Quick and easy summer snack - Gazpacho

With Melbourne's soaring temperatures reaching record highs, all day yesterday I was looking forward to getting home and whipping up a batch of this refreshing and delicious gazpacho.

This recipe incorporates a couple a couple of my favourite kitchen timesavers (click on links to view detailed blog entries):

Kitchen Timesaver #1 - Braun Multiquick Hand Blender & attachments
Kitchen Timesaver #2 - Smoked Paprika

The first time I made gazpacho, I dutifully roasted the smoky capsicum, then picked and rubbed to remove the blackened skin - a tedious, time-consuming and messy job.
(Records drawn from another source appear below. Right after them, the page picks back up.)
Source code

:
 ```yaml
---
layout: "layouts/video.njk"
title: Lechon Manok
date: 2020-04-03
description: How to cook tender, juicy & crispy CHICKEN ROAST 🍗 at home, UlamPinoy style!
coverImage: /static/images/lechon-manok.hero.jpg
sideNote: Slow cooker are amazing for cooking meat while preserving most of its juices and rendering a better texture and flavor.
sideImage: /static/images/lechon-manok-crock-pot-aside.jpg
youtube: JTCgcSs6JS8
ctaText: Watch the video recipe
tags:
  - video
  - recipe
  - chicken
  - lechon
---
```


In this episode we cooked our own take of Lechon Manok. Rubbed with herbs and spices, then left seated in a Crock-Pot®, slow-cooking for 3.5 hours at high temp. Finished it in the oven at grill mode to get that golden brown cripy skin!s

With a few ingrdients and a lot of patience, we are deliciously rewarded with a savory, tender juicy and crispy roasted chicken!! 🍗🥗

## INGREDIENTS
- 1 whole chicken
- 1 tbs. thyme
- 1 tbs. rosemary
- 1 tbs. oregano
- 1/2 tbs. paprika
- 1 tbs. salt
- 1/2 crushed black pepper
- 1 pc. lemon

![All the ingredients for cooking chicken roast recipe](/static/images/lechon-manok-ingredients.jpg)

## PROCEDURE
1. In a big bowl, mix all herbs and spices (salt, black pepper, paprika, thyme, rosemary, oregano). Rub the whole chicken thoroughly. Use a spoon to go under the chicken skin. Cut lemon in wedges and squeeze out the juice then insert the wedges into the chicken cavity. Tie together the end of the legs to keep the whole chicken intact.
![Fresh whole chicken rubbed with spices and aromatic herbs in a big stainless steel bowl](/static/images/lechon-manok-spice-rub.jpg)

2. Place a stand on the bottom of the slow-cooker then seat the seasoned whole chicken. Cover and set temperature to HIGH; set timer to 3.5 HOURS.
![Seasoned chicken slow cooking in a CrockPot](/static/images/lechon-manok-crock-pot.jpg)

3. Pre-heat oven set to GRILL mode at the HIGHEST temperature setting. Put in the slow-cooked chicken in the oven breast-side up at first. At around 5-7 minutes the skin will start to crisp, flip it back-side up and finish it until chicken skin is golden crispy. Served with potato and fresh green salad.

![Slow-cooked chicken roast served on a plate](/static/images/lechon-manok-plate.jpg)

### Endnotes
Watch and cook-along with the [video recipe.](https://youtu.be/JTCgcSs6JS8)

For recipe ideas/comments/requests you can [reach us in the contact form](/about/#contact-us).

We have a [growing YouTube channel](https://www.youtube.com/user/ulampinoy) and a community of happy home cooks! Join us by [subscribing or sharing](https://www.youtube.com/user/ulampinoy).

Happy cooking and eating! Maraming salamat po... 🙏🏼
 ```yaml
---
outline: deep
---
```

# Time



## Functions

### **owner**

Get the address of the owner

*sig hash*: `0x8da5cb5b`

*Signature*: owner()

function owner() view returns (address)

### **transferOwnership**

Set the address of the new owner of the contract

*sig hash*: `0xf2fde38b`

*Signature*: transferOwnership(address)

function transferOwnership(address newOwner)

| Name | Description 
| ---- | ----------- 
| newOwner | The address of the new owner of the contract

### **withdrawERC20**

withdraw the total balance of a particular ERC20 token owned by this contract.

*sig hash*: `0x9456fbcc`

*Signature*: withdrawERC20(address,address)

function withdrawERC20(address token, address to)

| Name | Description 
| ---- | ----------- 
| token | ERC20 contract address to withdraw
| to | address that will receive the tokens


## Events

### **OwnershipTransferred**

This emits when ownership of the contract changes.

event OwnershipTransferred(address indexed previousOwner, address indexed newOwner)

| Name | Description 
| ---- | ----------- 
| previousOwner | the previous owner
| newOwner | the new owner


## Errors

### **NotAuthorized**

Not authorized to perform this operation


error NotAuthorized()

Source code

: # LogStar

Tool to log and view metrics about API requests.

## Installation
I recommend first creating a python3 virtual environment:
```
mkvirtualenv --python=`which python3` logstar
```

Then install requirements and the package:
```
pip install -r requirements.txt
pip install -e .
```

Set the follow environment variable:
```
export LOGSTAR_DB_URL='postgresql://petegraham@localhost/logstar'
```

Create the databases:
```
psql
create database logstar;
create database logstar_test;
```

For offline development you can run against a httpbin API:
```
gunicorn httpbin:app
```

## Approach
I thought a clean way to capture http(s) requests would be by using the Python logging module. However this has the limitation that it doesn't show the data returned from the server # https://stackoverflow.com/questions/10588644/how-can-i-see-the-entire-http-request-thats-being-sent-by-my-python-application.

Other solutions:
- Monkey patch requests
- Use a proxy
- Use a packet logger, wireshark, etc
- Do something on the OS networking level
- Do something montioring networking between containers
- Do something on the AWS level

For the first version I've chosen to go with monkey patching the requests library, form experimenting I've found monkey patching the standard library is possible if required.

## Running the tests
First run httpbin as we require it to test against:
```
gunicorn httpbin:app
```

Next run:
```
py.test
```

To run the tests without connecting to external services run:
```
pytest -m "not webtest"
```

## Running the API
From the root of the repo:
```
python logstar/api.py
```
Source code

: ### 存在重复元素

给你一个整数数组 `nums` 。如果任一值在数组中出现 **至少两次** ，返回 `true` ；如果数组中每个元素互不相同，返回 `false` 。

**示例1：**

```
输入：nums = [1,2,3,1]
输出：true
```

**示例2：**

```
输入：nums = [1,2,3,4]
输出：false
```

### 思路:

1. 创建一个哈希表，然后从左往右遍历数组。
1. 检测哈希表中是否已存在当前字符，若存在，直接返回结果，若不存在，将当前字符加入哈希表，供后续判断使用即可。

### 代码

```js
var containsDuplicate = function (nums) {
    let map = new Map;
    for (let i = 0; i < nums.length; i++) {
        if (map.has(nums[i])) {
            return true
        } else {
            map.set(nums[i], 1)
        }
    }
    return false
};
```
Adding a pinch of smoked paprika delivers convincing and beautifully mellow smoky-charred notes, without all the hassle.

Gazpacho Recipe
  • 4 med tomatoes, stems and cores removed
  • 2 lebanese cucumbers, stems removed
  • 1 red capsicum, stem, seeds and whitish fin membranes removed
  • 1 clove garlic, peeled
  • 1/4 loaf sour dough (approx 150g), crusts removed
  • 1/4 cup olive oil
  • 1/5 cup sherry vinegar (or white wine vinegar)
  • juice of 1/2 lemon
  • 1 cup water (or a little more if you prefer a thinner consistency)
  • 1/3 tsp smoked paprika
  • tabasco to taste (I use 3 good shakes)
  • salt and pepper
  1. Cut vegetables and bread into pieces 1-2inches.
  2. Put everything into a large blender and process on high speed until smooth enough for your taste. I like my gazpacho smoothish with a bit of texture and visible green and red specs
  3. That's it! Pop it in the fridge for at least a couple of hours to allow the bread to soften completely and for all the flavours to mellow and blend. You may like to stir though more water as gazpacho tends to thicken on standing.
Gazpacho is traditionally served in a bowl with ice cubes and finely diced cucumber, capsicum and/or crouton garnish. However I like to serve in chunky wine glasses and drink it as a filling and refreshing liquid snack.
This recipe makes about 4 serves (although I am quite capable of drinking the entire quantity over a 24 hour period)

Variations
mediterrasian.com writes "There are about as many gazpacho recipes as there are Spanish cooks." Here are some variations:
  • All quantities are in the above recipe are approximate - increase or decrease according to taste or availability.
  • You can use tomato juice instead of fresh tomatoes.
  • Additional/alternative ingredients include: chicken stock instead of water; green capsicum; red onion; celery; yellow tomatoes.
  • Add sherry, chicken stock or vodka.
  • Diced serrano ham or hard boiled egg garnish.